* Requirement
This exercise calls for the line with "This guide explains", the line with "4. **Set Environment", and all lines between them in the material below, output exactly and with no other lines.

* Task data
Segment Open
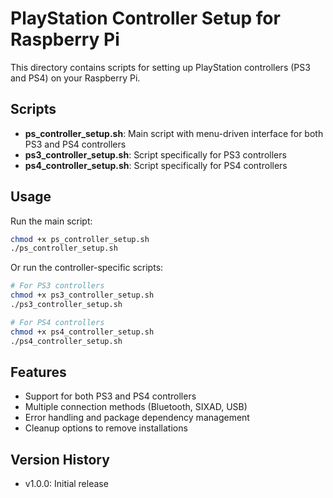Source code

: # PlayStation Controller Setup for Raspberry Pi

This directory contains scripts for setting up PlayStation controllers (PS3 and PS4) on your Raspberry Pi.

## Scripts

- **ps_controller_setup.sh**: Main script with menu-driven interface for both PS3 and PS4 controllers
- **ps3_controller_setup.sh**: Script specifically for PS3 controllers
- **ps4_controller_setup.sh**: Script specifically for PS4 controllers

## Usage

Run the main script:

```bash
chmod +x ps_controller_setup.sh
./ps_controller_setup.sh
```

Or run the controller-specific scripts:

```bash
# For PS3 controllers
chmod +x ps3_controller_setup.sh
./ps3_controller_setup.sh

# For PS4 controllers
chmod +x ps4_controller_setup.sh
./ps4_controller_setup.sh
```

## Features

- Support for both PS3 and PS4 controllers
- Multiple connection methods (Bluetooth, SIXAD, USB)
- Error handling and package dependency management
- Cleanup options to remove installations

## Version History

- v1.0.0: Initial release

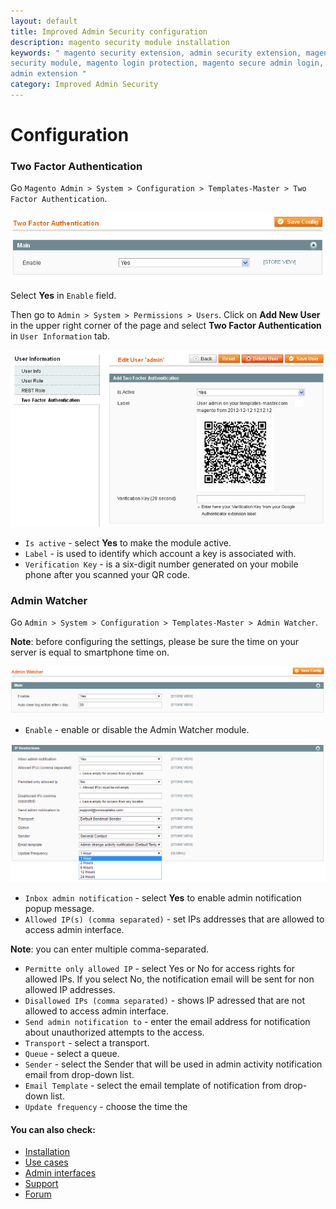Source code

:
 ```yaml
---
layout: default
title: Improved Admin Security configuration
description: magento security module installation
keywords: " magento security extension, admin security extension, magento
security module, magento login protection, magento secure admin login, magento
admin extension "
category: Improved Admin Security
---
```


# Configuration

### Two Factor Authentication
Go `Magento Admin > System > Configuration > Templates-Master > Two Factor Authentication`.

![General settings](/images/m1/extensions/improved-admin-security/general.png)

Select **Yes** in `Enable` field.

Then go to `Admin > System > Permissions > Users`. Click on **Add New User** in the upper right corner of the page and select **Two Factor Authentication** in `User Information` tab.

![Two factor authentification](/images/m1/extensions/improved-admin-security/user-tab.png)

-   `Is active` - select **Yes** to make the module active.
-   `Label` - is used to identify which account a key is associated with.
-   `Verification Key` - is a six-digit number generated on your mobile phone after you scanned your QR code.

### Admin Watcher

Go `Admin > System > Configuration > Templates-Master > Admin Watcher`.

**Note**: before configuring the settings, please be sure the time on your server is equal to smartphone time on.

![General settings](/images/m1/extensions/improved-admin-security/admin-watcher-main.png)

-   `Enable` - enable or disable the Admin Watcher module.

![General settings](/images/m1/extensions/improved-admin-security/ip-restrictions.png)

-   `Inbox admin notification` - select **Yes** to enable admin notification popup message.  
-   `Allowed IP(s) (comma separated)` - set IPs addresses that are allowed to access admin interface.

**Note**: you can enter multiple comma-separated.

-   `Permitte only allowed IP` - select Yes or No for access rights for allowed IPs. If you select No, the notification email will be sent for non allowed IP addresses.
-   `Disallowed IPs (comma separated)` - shows IP adressed that are not allowed to access admin interface.
-   `Send admin notification to` - enter the email address for notification about unauthorized attempts to the access.
-   `Transport` - select a transport. 
-   `Queue` - select a queue.
-   `Sender` - select the Sender that will be used in admin activity notification email from drop-down list.
-   `Email Template` - select the email template of notification from drop-down list.
-   `Update frequency` - choose the time the 

#### You can also check:

*   [Installation](../installation/)
*   [Use cases](../use-cases/)
*   [Admin interfaces](../admin-interfaces/)
*   [Support](https://swissuplabs.com/contacts/)
*   [Forum](https://swissuplabs.com/magento-forum/)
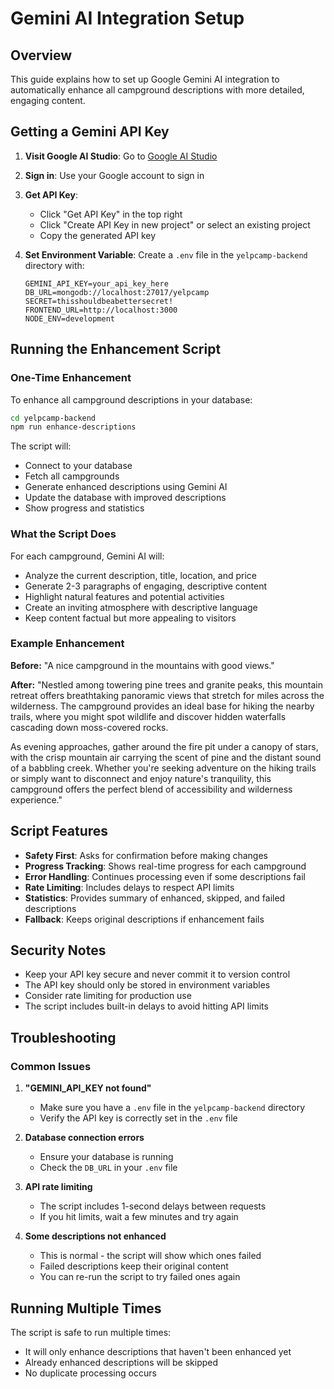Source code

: # Gemini AI Integration Setup

## Overview
This guide explains how to set up Google Gemini AI integration to automatically enhance all campground descriptions with more detailed, engaging content.

## Getting a Gemini API Key

1. **Visit Google AI Studio**: Go to [Google AI Studio](https://aistudio.google.com/)

2. **Sign in**: Use your Google account to sign in

3. **Get API Key**: 
   - Click "Get API Key" in the top right
   - Click "Create API Key in new project" or select an existing project
   - Copy the generated API key

4. **Set Environment Variable**: 
   Create a `.env` file in the `yelpcamp-backend` directory with:
   ```
   GEMINI_API_KEY=your_api_key_here
   DB_URL=mongodb://localhost:27017/yelpcamp
   SECRET=thisshouldbeabettersecret!
   FRONTEND_URL=http://localhost:3000
   NODE_ENV=development
   ```

## Running the Enhancement Script

### One-Time Enhancement
To enhance all campground descriptions in your database:

```bash
cd yelpcamp-backend
npm run enhance-descriptions
```

The script will:
- Connect to your database
- Fetch all campgrounds
- Generate enhanced descriptions using Gemini AI
- Update the database with improved descriptions
- Show progress and statistics

### What the Script Does

For each campground, Gemini AI will:
- Analyze the current description, title, location, and price
- Generate 2-3 paragraphs of engaging, descriptive content
- Highlight natural features and potential activities
- Create an inviting atmosphere with descriptive language
- Keep content factual but more appealing to visitors

### Example Enhancement

**Before:**
"A nice campground in the mountains with good views."

**After:**
"Nestled among towering pine trees and granite peaks, this mountain retreat offers breathtaking panoramic views that stretch for miles across the wilderness. The campground provides an ideal base for hiking the nearby trails, where you might spot wildlife and discover hidden waterfalls cascading down moss-covered rocks. 

As evening approaches, gather around the fire pit under a canopy of stars, with the crisp mountain air carrying the scent of pine and the distant sound of a babbling creek. Whether you're seeking adventure on the hiking trails or simply want to disconnect and enjoy nature's tranquility, this campground offers the perfect blend of accessibility and wilderness experience."

## Script Features

- **Safety First**: Asks for confirmation before making changes
- **Progress Tracking**: Shows real-time progress for each campground
- **Error Handling**: Continues processing even if some descriptions fail
- **Rate Limiting**: Includes delays to respect API limits
- **Statistics**: Provides summary of enhanced, skipped, and failed descriptions
- **Fallback**: Keeps original descriptions if enhancement fails

## Security Notes

- Keep your API key secure and never commit it to version control
- The API key should only be stored in environment variables
- Consider rate limiting for production use
- The script includes built-in delays to avoid hitting API limits

## Troubleshooting

### Common Issues

1. **"GEMINI_API_KEY not found"**
   - Make sure you have a `.env` file in the `yelpcamp-backend` directory
   - Verify the API key is correctly set in the `.env` file

2. **Database connection errors**
   - Ensure your database is running
   - Check the `DB_URL` in your `.env` file

3. **API rate limiting**
   - The script includes 1-second delays between requests
   - If you hit limits, wait a few minutes and try again

4. **Some descriptions not enhanced**
   - This is normal - the script will show which ones failed
   - Failed descriptions keep their original content
   - You can re-run the script to try failed ones again

## Running Multiple Times

The script is safe to run multiple times:
- It will only enhance descriptions that haven't been enhanced yet
- Already enhanced descriptions will be skipped
- No duplicate processing occurs 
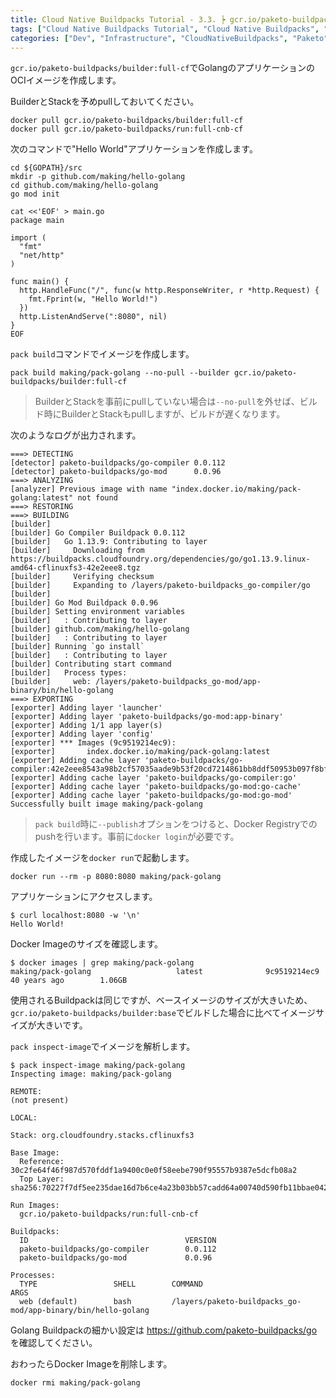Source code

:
 ```yaml
---
title: Cloud Native Buildpacks Tutorial - 3.3. ┝ gcr.io/paketo-buildpacks/builder:full-cf BuilderでGolangアプリのOCIイメージを作成
tags: ["Cloud Native Buildpacks Tutorial", "Cloud Native Buildpacks", "Paketo", "Series"]
categories: ["Dev", "Infrastructure", "CloudNativeBuildpacks", "Paketo"]
---
```


`gcr.io/paketo-buildpacks/builder:full-cf`でGolangのアプリケーションのOCIイメージを作成します。

BuilderとStackを予めpullしておいてください。

```
docker pull gcr.io/paketo-buildpacks/builder:full-cf
docker pull gcr.io/paketo-buildpacks/run:full-cnb-cf
```

次のコマンドで"Hello World"アプリケーションを作成します。

```
cd ${GOPATH}/src
mkdir -p github.com/making/hello-golang
cd github.com/making/hello-golang
go mod init

cat <<'EOF' > main.go
package main

import (
  "fmt"
  "net/http"
)

func main() {
  http.HandleFunc("/", func(w http.ResponseWriter, r *http.Request) {
    fmt.Fprint(w, "Hello World!")
  })
  http.ListenAndServe(":8080", nil)
}
EOF
```

`pack build`コマンドでイメージを作成します。

```
pack build making/pack-golang --no-pull --builder gcr.io/paketo-buildpacks/builder:full-cf
```

> BuilderとStackを事前にpullしていない場合は`--no-pull`を外せば、ビルド時にBuilderとStackもpullしますが、ビルドが遅くなります。

次のようなログが出力されます。

```
===> DETECTING
[detector] paketo-buildpacks/go-compiler 0.0.112
[detector] paketo-buildpacks/go-mod      0.0.96
===> ANALYZING
[analyzer] Previous image with name "index.docker.io/making/pack-golang:latest" not found
===> RESTORING
===> BUILDING
[builder] 
[builder] Go Compiler Buildpack 0.0.112
[builder]   Go 1.13.9: Contributing to layer
[builder]     Downloading from https://buildpacks.cloudfoundry.org/dependencies/go/go1.13.9.linux-amd64-cflinuxfs3-42e2eee8.tgz
[builder]     Verifying checksum
[builder]     Expanding to /layers/paketo-buildpacks_go-compiler/go
[builder] 
[builder] Go Mod Buildpack 0.0.96
[builder] Setting environment variables
[builder]   : Contributing to layer
[builder] github.com/making/hello-golang
[builder]   : Contributing to layer
[builder] Running `go install`
[builder]   : Contributing to layer
[builder] Contributing start command
[builder]   Process types:
[builder]     web: /layers/paketo-buildpacks_go-mod/app-binary/bin/hello-golang
===> EXPORTING
[exporter] Adding layer 'launcher'
[exporter] Adding layer 'paketo-buildpacks/go-mod:app-binary'
[exporter] Adding 1/1 app layer(s)
[exporter] Adding layer 'config'
[exporter] *** Images (9c9519214ec9):
[exporter]       index.docker.io/making/pack-golang:latest
[exporter] Adding cache layer 'paketo-buildpacks/go-compiler:42e2eee8543a98b2cf57035aade9b53f20cd7214861bb8ddf50953b097f8bfc6'
[exporter] Adding cache layer 'paketo-buildpacks/go-compiler:go'
[exporter] Adding cache layer 'paketo-buildpacks/go-mod:go-cache'
[exporter] Adding cache layer 'paketo-buildpacks/go-mod:go-mod'
Successfully built image making/pack-golang
```

> `pack build`時に`--publish`オプションをつけると、Docker Registryでのpushを行います。事前に`docker login`が必要です。

作成したイメージを`docker run`で起動します。

```
docker run --rm -p 8080:8080 making/pack-golang
```

アプリケーションにアクセスします。

```
$ curl localhost:8080 -w '\n'
Hello World!
```

Docker Imageのサイズを確認します。

```
$ docker images | grep making/pack-golang
making/pack-golang                   latest              9c9519214ec9        40 years ago        1.06GB
```

使用されるBuildpackは同じですが、ベースイメージのサイズが大きいため、`gcr.io/paketo-buildpacks/builder:base`でビルドした場合に比べてイメージサイズが大きいです。

`pack inspect-image`でイメージを解析します。

```
$ pack inspect-image making/pack-golang
Inspecting image: making/pack-golang

REMOTE:
(not present)

LOCAL:

Stack: org.cloudfoundry.stacks.cflinuxfs3

Base Image:
  Reference: 30c2fe64f46f987d570fddf1a9400c0e0f58eebe790f95557b9387e5dcfb08a2
  Top Layer: sha256:70227f7df5ee235dae16d7b6ce4a23b03bb57cadd64a00740d590fb11bbae042

Run Images:
  gcr.io/paketo-buildpacks/run:full-cnb-cf

Buildpacks:
  ID                                   VERSION
  paketo-buildpacks/go-compiler        0.0.112
  paketo-buildpacks/go-mod             0.0.96

Processes:
  TYPE                 SHELL        COMMAND                                                             ARGS
  web (default)        bash         /layers/paketo-buildpacks_go-mod/app-binary/bin/hello-golang   
```

Golang Buildpackの細かい設定は
https://github.com/paketo-buildpacks/go
を確認してください。

おわったらDocker Imageを削除します。

```
docker rmi making/pack-golang
```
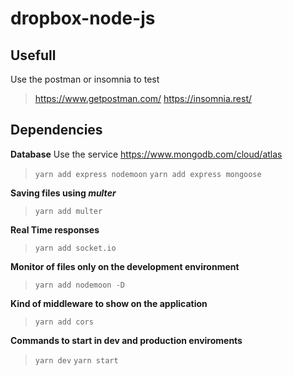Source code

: # dropbox-node-js

## Usefull

Use the postman or insomnia to test
>https://www.getpostman.com/
>https://insomnia.rest/

## Dependencies

**Database**
Use the service https://www.mongodb.com/cloud/atlas

>```yarn add express nodemoon```
>```yarn add express mongoose```

**Saving files using _multer_**

>```yarn add multer```

**Real Time responses**

>```yarn add socket.io```

**Monitor of files only on the development environment**

>```yarn add nodemoon -D```

**Kind of middleware to show on the application**

>```yarn add cors```

**Commands to start in dev and production enviroments**
>```yarn dev```
>```yarn start```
Segment Closed
* Written reply
This guide explains how to set up Google Gemini AI integration to automatically enhance all campground descriptions with more detailed, engaging content.

## Getting a Gemini API Key

1. **Visit Google AI Studio**: Go to [Google AI Studio](https://aistudio.google.com/)

2. **Sign in**: Use your Google account to sign in

3. **Get API Key**: 
   - Click "Get API Key" in the top right
   - Click "Create API Key in new project" or select an existing project
   - Copy the generated API key

4. **Set Environment Variable**: 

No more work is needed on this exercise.